Source texts of formatted documents -
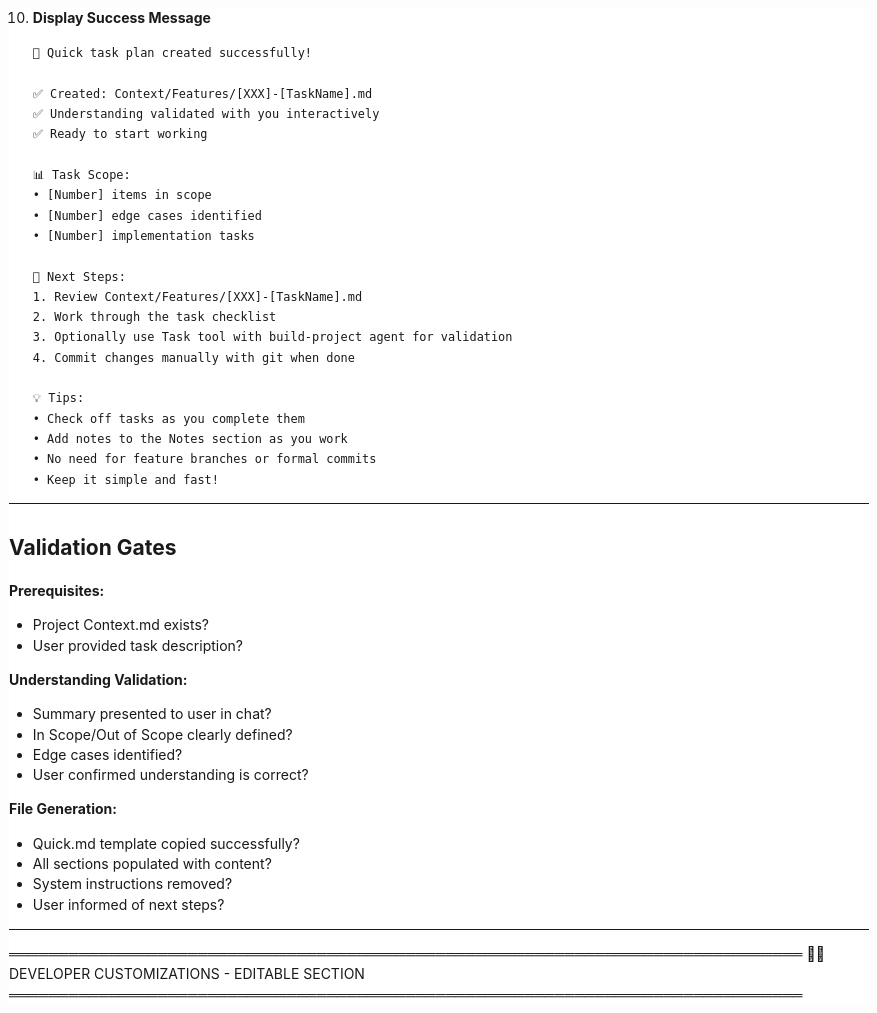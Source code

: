 
10. **Display Success Message**

    ```
    🎉 Quick task plan created successfully!

    ✅ Created: Context/Features/[XXX]-[TaskName].md
    ✅ Understanding validated with you interactively
    ✅ Ready to start working

    📊 Task Scope:
    • [Number] items in scope
    • [Number] edge cases identified
    • [Number] implementation tasks

    🔗 Next Steps:
    1. Review Context/Features/[XXX]-[TaskName].md
    2. Work through the task checklist
    3. Optionally use Task tool with build-project agent for validation
    4. Commit changes manually with git when done

    💡 Tips:
    • Check off tasks as you complete them
    • Add notes to the Notes section as you work
    • No need for feature branches or formal commits
    • Keep it simple and fast!
    ```

---

## Validation Gates

**Prerequisites:**

- Project Context.md exists?
- User provided task description?

**Understanding Validation:**

- Summary presented to user in chat?
- In Scope/Out of Scope clearly defined?
- Edge cases identified?
- User confirmed understanding is correct?

**File Generation:**

- Quick.md template copied successfully?
- All sections populated with content?
- System instructions removed?
- User informed of next steps?

---

════════════════════════════════════════════════════════════════════════════════
👩‍💻 DEVELOPER CUSTOMIZATIONS - EDITABLE SECTION
════════════════════════════════════════════════════════════════════════════════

Task brief - Output the records above verbatim. Pictures stay out.

Exercise answer -
Source code

: 
10. **Display Success Message**

    ```
    🎉 Quick task plan created successfully!

    ✅ Created: Context/Features/[XXX]-[TaskName].md
    ✅ Understanding validated with you interactively
    ✅ Ready to start working

    📊 Task Scope:
    • [Number] items in scope
    • [Number] edge cases identified
    • [Number] implementation tasks

    🔗 Next Steps:
    1. Review Context/Features/[XXX]-[TaskName].md
    2. Work through the task checklist
    3. Optionally use Task tool with build-project agent for validation
    4. Commit changes manually with git when done

    💡 Tips:
    • Check off tasks as you complete them
    • Add notes to the Notes section as you work
    • No need for feature branches or formal commits
    • Keep it simple and fast!
    ```

---

## Validation Gates

**Prerequisites:**

- Project Context.md exists?
- User provided task description?

**Understanding Validation:**

- Summary presented to user in chat?
- In Scope/Out of Scope clearly defined?
- Edge cases identified?
- User confirmed understanding is correct?

**File Generation:**

- Quick.md template copied successfully?
- All sections populated with content?
- System instructions removed?
- User informed of next steps?

---

════════════════════════════════════════════════════════════════════════════════
👩‍💻 DEVELOPER CUSTOMIZATIONS - EDITABLE SECTION
════════════════════════════════════════════════════════════════════════════════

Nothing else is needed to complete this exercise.